Jayson Tatum makes bold statement following Boston Celtics loss

Boston Celtics forward Jayson Tatum had some bold words following the team's 122-117 loss to the Indiana Pacers Wednesday night (Photo By Winslow Townson/Getty Images)
Boston Celtics forward Jayson Tatum had some bold words following the team's 122-117 loss to the Indiana Pacers Wednesday night (Photo By Winslow Townson/Getty Images) /

Another mid-December game and another frustrating loss for your Boston Celtics. Wednesday’s contest against the Indiana Pacers was a unique one to say the least.

Fans watching the mid-week match-up saw two different Celtics teams. First it was the one they’d been watching for the last week and a half, and then the team they’d been watching for the first month and a half of the season.

Boston looked absolutely lost in the first half against Indy. After quickly taking an 8-2 lead over the Pacers, the wheels just fell off. Missed layups, turnovers, ball-watching, as well a few other wonderful things made for a horrendous 24 minutes of hoops. When it was all said and done, the Celtics trailed by 28 points and the Garden faithful let them have it. Fans booed, rightfully so, as the home team trudged to the locker room down 71-43.

Now, take everything you just read about, and imagine the opposite. That’s what the second half consisted of. The Boston Celtics looked completely revitalized as they clawed their way back into the game. They were able to cut the lead to as little as five points, but didn’t wind up getting any further than that. The Cs were all over the place in a good way, causing turnovers, hustling on the offensive glass, and even knocking down a few 3-pointers for the first time in what seems like forever.
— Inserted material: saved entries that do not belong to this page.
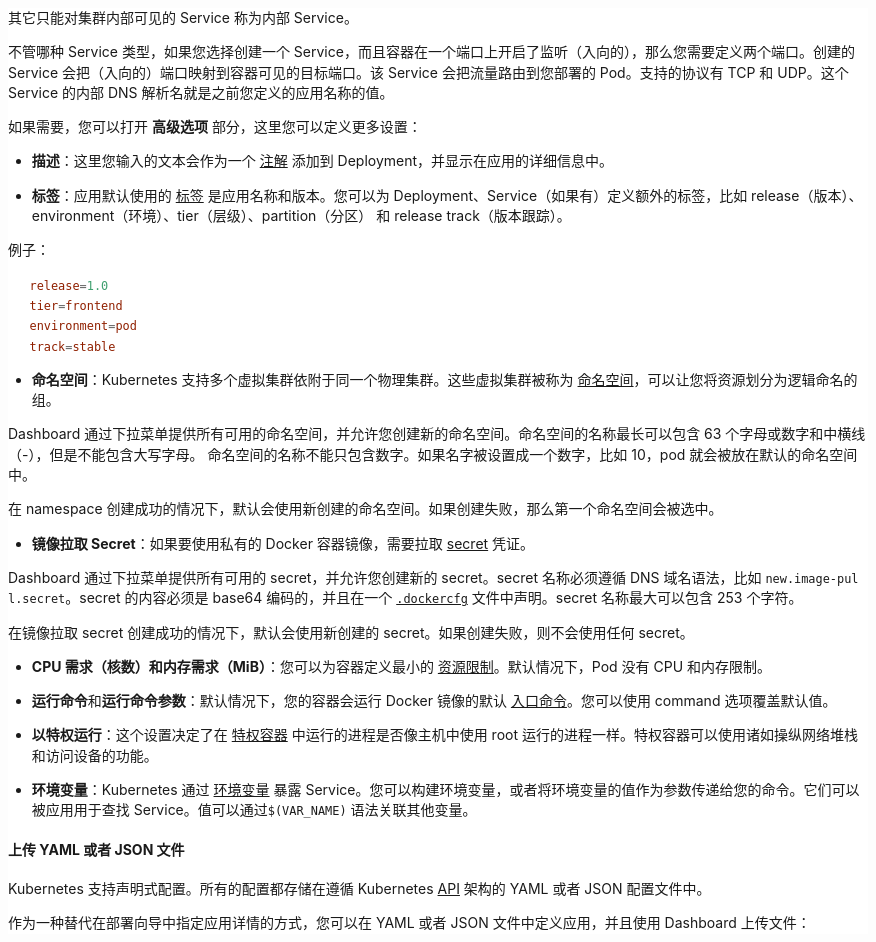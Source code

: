 其它只能对集群内部可见的 Service 称为内部 Service。

不管哪种 Service 类型，如果您选择创建一个 Service，而且容器在一个端口上开启了监听（入向的），那么您需要定义两个端口。创建的 Service 会把（入向的）端口映射到容器可见的目标端口。该 Service 会把流量路由到您部署的 Pod。支持的协议有 TCP 和 UDP。这个 Service 的内部 DNS 解析名就是之前您定义的应用名称的值。

如果需要，您可以打开 **高级选项** 部分，这里您可以定义更多设置：

-   **描述**：这里您输入的文本会作为一个 [注解](https://v1-14.docs.kubernetes.io/docs/concepts/overview/working-with-objects/annotations/) 添加到 Deployment，并显示在应用的详细信息中。

-   **标签**：应用默认使用的 [标签](https://v1-14.docs.kubernetes.io/docs/concepts/overview/working-with-objects/labels/) 是应用名称和版本。您可以为 Deployment、Service（如果有）定义额外的标签，比如 release（版本）、environment（环境）、tier（层级）、partition（分区） 和 release track（版本跟踪）。

例子：

```conf
   release=1.0
   tier=frontend
   environment=pod
   track=stable
```

-   **命名空间**：Kubernetes 支持多个虚拟集群依附于同一个物理集群。这些虚拟集群被称为 [命名空间](https://v1-14.docs.kubernetes.io/docs/tasks/administer-cluster/namespaces/)，可以让您将资源划分为逻辑命名的组。

Dashboard 通过下拉菜单提供所有可用的命名空间，并允许您创建新的命名空间。命名空间的名称最长可以包含 63 个字母或数字和中横线（-），但是不能包含大写字母。 命名空间的名称不能只包含数字。如果名字被设置成一个数字，比如 10，pod 就会被放在默认的命名空间中。

在 namespace 创建成功的情况下，默认会使用新创建的命名空间。如果创建失败，那么第一个命名空间会被选中。

-   **镜像拉取 Secret**：如果要使用私有的 Docker 容器镜像，需要拉取 [secret](https://v1-14.docs.kubernetes.io/docs/concepts/configuration/secret/) 凭证。

Dashboard 通过下拉菜单提供所有可用的 secret，并允许您创建新的 secret。secret 名称必须遵循 DNS 域名语法，比如 `new.image-pull.secret`。secret 的内容必须是 base64 编码的，并且在一个 [`.dockercfg`](https://v1-14.docs.kubernetes.io/docs/concepts/containers/images/#specifying-imagepullsecrets-on-a-pod) 文件中声明。secret 名称最大可以包含 253 个字符。

在镜像拉取 secret 创建成功的情况下，默认会使用新创建的 secret。如果创建失败，则不会使用任何 secret。

-   **CPU 需求（核数）**和**内存需求（MiB）**：您可以为容器定义最小的 [资源限制](https://v1-14.docs.kubernetes.io/docs/tasks/configure-pod-container/limit-range/)。默认情况下，Pod 没有 CPU 和内存限制。

-   **运行命令**和**运行命令参数**：默认情况下，您的容器会运行 Docker 镜像的默认 [入口命令](https://v1-14.docs.kubernetes.io/docs/user-guide/containers/#containers-and-commands)。您可以使用 command 选项覆盖默认值。

-   **以特权运行**：这个设置决定了在 [特权容器](https://v1-14.docs.kubernetes.io/docs/user-guide/pods/#privileged-mode-for-pod-containers) 中运行的进程是否像主机中使用 root 运行的进程一样。特权容器可以使用诸如操纵网络堆栈和访问设备的功能。

-   **环境变量**：Kubernetes 通过 [环境变量](https://v1-14.docs.kubernetes.io/docs/tasks/inject-data-application/environment-variable-expose-pod-information/) 暴露 Service。您可以构建环境变量，或者将环境变量的值作为参数传递给您的命令。它们可以被应用用于查找 Service。值可以通过`$(VAR_NAME)` 语法关联其他变量。

#### 上传 YAML 或者 JSON 文件

Kubernetes 支持声明式配置。所有的配置都存储在遵循 Kubernetes [API](https://v1-14.docs.kubernetes.io/docs/concepts/overview/kubernetes-api/) 架构的 YAML 或者 JSON 配置文件中。

作为一种替代在部署向导中指定应用详情的方式，您可以在 YAML 或者 JSON 文件中定义应用，并且使用 Dashboard 上传文件：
Unfortunately, there’s a reason why teams don’t usually come back and win when they go down by 30 points. Things pretty much have to go perfectly, and that didn’t happen. The Pacers made some big time shots to put a halt to the Celtics’ momentum, which was just enough to help them hold on for the win.

Jayson Tatum’s bold statement about the Boston Celtics

Jayson Tatum put together one of the best halves of his career against Indiana. He poured in 28 second half points on an efficient 10/15 from the field. Not to mention that the 24-year-old imposed his will, and got clean looks in the paint throughout. Tatum shot 100% in the paint, sinking all seven of his second half attempts, including a thunderous dunk over former teammate Aaron Nesmith.

Tatum’s monster half wasn’t enough to bring Boston back from the dead, but he certainly revived the team’s energy enough to make it a game. The Cs didn’t really get enough from players not named Tatum to cap off the colossal comeback.

The one exception here was Robert Williams III; he ruled. ‘The Timelord’ made his presence felt, grabbing 12 total rebounds, seven of which came on the offensive end, creating extra possessions for Boston as they climbed back into the game.

After Wednesday’s loss, JT had some bold words, saying:

"“We’ve got to learn how to win again.”"

Can’t argue with that, now can you?

As simple as that statement from Tatum may seem, there’s a lot that goes into it. The Boston Celtics haven’t put together a complete performance for two weeks now. Wednesday’s second half was encouraging for sure, but they should’ve never gotten themselves into such a big hole in the first place. This team has got to stop letting missed shots or blown calls cause them to stop playing hard. Winning means continuing to grind even when things aren’t going right. That’s not something that fans have seen from this team in quite some time. Even in their most recent win against the Los Angeles Lakers they had a collapse. Luckily they put together a comeback of their own and escaped with a win.

In order to get back into the win column on Friday against the Minnesota Timberwolves, the Celtics are going to have to build on the things that they did well in the second half. Keep hustling, playing defense, and essentially controlling things that they can control. Boston can’t always control if shots fall, but they can control how they respond when those shots bounce off the rim.